(INPUT MATERIAL)

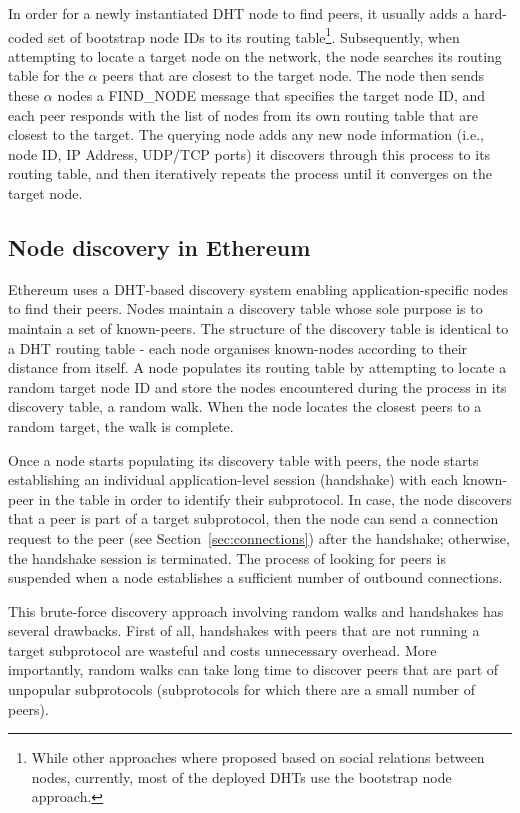 In order for a newly instantiated DHT node to find peers, it usually adds a hard-coded set of bootstrap node IDs to its routing table\footnote{While other approaches where proposed based on social relations between nodes, currently, most of the deployed DHTs use the bootstrap node approach.}. Subsequently, when attempting to locate a target node on the network, the node searches its routing table for the $\alpha$ peers that are closest to the target node. The node then sends these $\alpha$ nodes a FIND\_NODE message that specifies the target node ID, and each peer responds with the list of nodes from its own routing table that are closest to the target. The querying node adds any new node information (i.e., node ID, IP Address, UDP/TCP ports) it discovers through this process to its routing table, and then iteratively repeats the process until it converges on the target node.
 

\subsection{Node discovery in Ethereum}
Ethereum uses a DHT-based discovery system enabling application-specific nodes to find their peers. Nodes maintain a discovery table whose sole purpose is to maintain a set of known-peers. The structure of the discovery table is identical to a DHT routing table - each node organises known-nodes according to their distance from itself. A node populates its routing table by attempting to locate a random target node ID and store the nodes encountered during the process in its discovery table, \ie a random walk. When the node locates the closest peers to a random target, the walk is complete. 

Once a node starts populating its discovery table with peers, the node starts establishing an individual application-level session (\ie handshake) with each known-peer in the table in order to identify their subprotocol. In case, the node discovers that a peer is part of a target subprotocol, then the node can send a connection request to the peer (see Section~\ref{sec:connections}) after the handshake; otherwise, the handshake session is terminated. The process of looking for peers is suspended when a node establishes a sufficient number of outbound connections.

This brute-force discovery approach involving random walks and handshakes has several drawbacks. First of all, handshakes with peers that are not running a target subprotocol are wasteful and costs unnecessary overhead. More importantly, random walks can take long time to discover peers that are part of unpopular subprotocols (\ie subprotocols for which there are a small number of peers).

(End INPUT MATERIAL)

### TASK TO CARRY OUT
Return the entries above exactly and in full; do not include images.

### TASK SOLUTION
 In order for a newly instantiated DHT node to find peers, it usually adds a hard-coded set of bootstrap node IDs to its routing table\footnote{While other approaches where proposed based on social relations between nodes, currently, most of the deployed DHTs use the bootstrap node approach.}. Subsequently, when attempting to locate a target node on the network, the node searches its routing table for the $\alpha$ peers that are closest to the target node. The node then sends these $\alpha$ nodes a FIND\_NODE message that specifies the target node ID, and each peer responds with the list of nodes from its own routing table that are closest to the target. The querying node adds any new node information (i.e., node ID, IP Address, UDP/TCP ports) it discovers through this process to its routing table, and then iteratively repeats the process until it converges on the target node.
 

\subsection{Node discovery in Ethereum}
Ethereum uses a DHT-based discovery system enabling application-specific nodes to find their peers. Nodes maintain a discovery table whose sole purpose is to maintain a set of known-peers. The structure of the discovery table is identical to a DHT routing table - each node organises known-nodes according to their distance from itself. A node populates its routing table by attempting to locate a random target node ID and store the nodes encountered during the process in its discovery table, \ie a random walk. When the node locates the closest peers to a random target, the walk is complete. 

Once a node starts populating its discovery table with peers, the node starts establishing an individual application-level session (\ie handshake) with each known-peer in the table in order to identify their subprotocol. In case, the node discovers that a peer is part of a target subprotocol, then the node can send a connection request to the peer (see Section~\ref{sec:connections}) after the handshake; otherwise, the handshake session is terminated. The process of looking for peers is suspended when a node establishes a sufficient number of outbound connections.

This brute-force discovery approach involving random walks and handshakes has several drawbacks. First of all, handshakes with peers that are not running a target subprotocol are wasteful and costs unnecessary overhead. More importantly, random walks can take long time to discover peers that are part of unpopular subprotocols (\ie subprotocols for which there are a small number of peers).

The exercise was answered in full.